<<<<

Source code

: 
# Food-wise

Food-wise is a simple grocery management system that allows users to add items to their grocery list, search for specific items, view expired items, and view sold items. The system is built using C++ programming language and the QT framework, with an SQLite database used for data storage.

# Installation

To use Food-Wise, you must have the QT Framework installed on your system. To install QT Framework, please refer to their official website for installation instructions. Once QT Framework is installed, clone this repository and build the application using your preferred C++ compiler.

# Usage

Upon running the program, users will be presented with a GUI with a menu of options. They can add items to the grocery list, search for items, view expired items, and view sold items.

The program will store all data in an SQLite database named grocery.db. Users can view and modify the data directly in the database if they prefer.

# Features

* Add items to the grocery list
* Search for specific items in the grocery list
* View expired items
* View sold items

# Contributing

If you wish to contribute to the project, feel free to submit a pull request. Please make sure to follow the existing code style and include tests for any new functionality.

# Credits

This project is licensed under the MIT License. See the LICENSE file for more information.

>>>>
<<<<

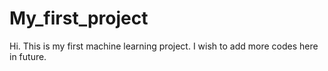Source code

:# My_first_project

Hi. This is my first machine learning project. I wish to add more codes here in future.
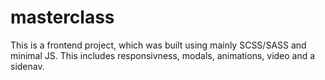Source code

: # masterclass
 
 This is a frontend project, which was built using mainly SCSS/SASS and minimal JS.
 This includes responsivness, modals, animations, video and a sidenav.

>>>>

■ **TASK STATEMENT**: Give back exactly the lines above starting at the line where "To use Food-Wise, you" appears and ending at the line where "This project is" appears, both included, with no other lines.

■ **SOLUTION TO THIS PROBLEM**:
To use Food-Wise, you must have the QT Framework installed on your system. To install QT Framework, please refer to their official website for installation instructions. Once QT Framework is installed, clone this repository and build the application using your preferred C++ compiler.

# Usage

Upon running the program, users will be presented with a GUI with a menu of options. They can add items to the grocery list, search for items, view expired items, and view sold items.

The program will store all data in an SQLite database named grocery.db. Users can view and modify the data directly in the database if they prefer.

# Features

* Add items to the grocery list
* Search for specific items in the grocery list
* View expired items
* View sold items

# Contributing

If you wish to contribute to the project, feel free to submit a pull request. Please make sure to follow the existing code style and include tests for any new functionality.

# Credits

This project is licensed under the MIT License. See the LICENSE file for more information.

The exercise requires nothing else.